**Given records:**
====================
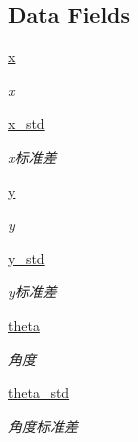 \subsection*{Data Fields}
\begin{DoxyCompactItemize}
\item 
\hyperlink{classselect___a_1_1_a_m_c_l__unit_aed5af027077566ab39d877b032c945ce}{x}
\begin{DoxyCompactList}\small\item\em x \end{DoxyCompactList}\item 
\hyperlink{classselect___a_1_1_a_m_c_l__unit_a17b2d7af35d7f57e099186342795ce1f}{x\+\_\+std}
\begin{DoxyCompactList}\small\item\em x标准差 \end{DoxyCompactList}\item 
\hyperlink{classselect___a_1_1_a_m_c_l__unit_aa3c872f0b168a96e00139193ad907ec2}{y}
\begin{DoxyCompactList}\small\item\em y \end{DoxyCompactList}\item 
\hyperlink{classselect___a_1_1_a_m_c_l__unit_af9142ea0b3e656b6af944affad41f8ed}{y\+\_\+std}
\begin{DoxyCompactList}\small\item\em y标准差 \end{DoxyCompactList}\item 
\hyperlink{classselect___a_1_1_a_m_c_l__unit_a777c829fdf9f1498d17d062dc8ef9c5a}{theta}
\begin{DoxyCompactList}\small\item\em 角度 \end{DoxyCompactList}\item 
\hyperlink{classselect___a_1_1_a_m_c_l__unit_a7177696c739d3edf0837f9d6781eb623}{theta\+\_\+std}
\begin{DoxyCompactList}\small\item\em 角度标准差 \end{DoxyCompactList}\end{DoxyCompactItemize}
====================
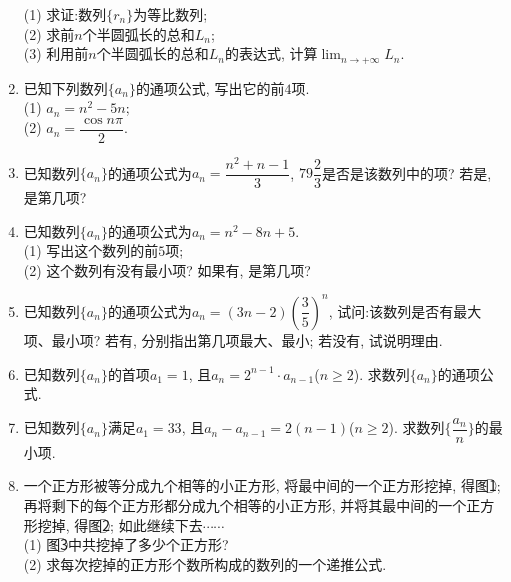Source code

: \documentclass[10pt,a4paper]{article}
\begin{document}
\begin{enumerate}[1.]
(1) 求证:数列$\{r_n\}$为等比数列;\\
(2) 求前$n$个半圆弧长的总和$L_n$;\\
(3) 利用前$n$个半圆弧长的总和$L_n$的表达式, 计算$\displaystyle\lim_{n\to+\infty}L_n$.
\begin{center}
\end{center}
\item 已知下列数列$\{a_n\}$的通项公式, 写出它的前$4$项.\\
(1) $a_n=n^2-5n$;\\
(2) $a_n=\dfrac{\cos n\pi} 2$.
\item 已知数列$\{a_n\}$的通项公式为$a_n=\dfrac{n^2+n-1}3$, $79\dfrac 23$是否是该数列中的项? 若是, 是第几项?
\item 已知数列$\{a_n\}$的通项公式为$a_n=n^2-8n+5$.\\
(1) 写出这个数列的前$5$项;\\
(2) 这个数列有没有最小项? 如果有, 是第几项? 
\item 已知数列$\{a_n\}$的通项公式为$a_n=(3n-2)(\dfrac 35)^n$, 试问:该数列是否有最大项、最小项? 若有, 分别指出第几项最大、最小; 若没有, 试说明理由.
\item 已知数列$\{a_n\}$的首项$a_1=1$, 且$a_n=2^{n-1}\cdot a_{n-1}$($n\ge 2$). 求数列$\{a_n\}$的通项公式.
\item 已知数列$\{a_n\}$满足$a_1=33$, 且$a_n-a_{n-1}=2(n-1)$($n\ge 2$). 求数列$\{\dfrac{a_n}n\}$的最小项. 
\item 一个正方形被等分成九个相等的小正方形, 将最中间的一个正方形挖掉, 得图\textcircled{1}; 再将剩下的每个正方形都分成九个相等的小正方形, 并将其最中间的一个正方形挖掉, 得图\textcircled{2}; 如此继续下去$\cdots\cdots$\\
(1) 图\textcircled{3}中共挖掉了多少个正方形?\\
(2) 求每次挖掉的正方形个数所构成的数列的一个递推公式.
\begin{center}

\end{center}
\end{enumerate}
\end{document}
====================
**What is needed:** From the records above, pull every line that carries the word "的通项公式为".

**Expected output:**
\item 已知数列$\{a_n\}$的通项公式为$a_n=\dfrac{n^2+n-1}3$, $79\dfrac 23$是否是该数列中的项? 若是, 是第几项?
\item 已知数列$\{a_n\}$的通项公式为$a_n=n^2-8n+5$.\\
\item 已知数列$\{a_n\}$的通项公式为$a_n=(3n-2)(\dfrac 35)^n$, 试问:该数列是否有最大项、最小项? 若有, 分别指出第几项最大、最小; 若没有, 试说明理由.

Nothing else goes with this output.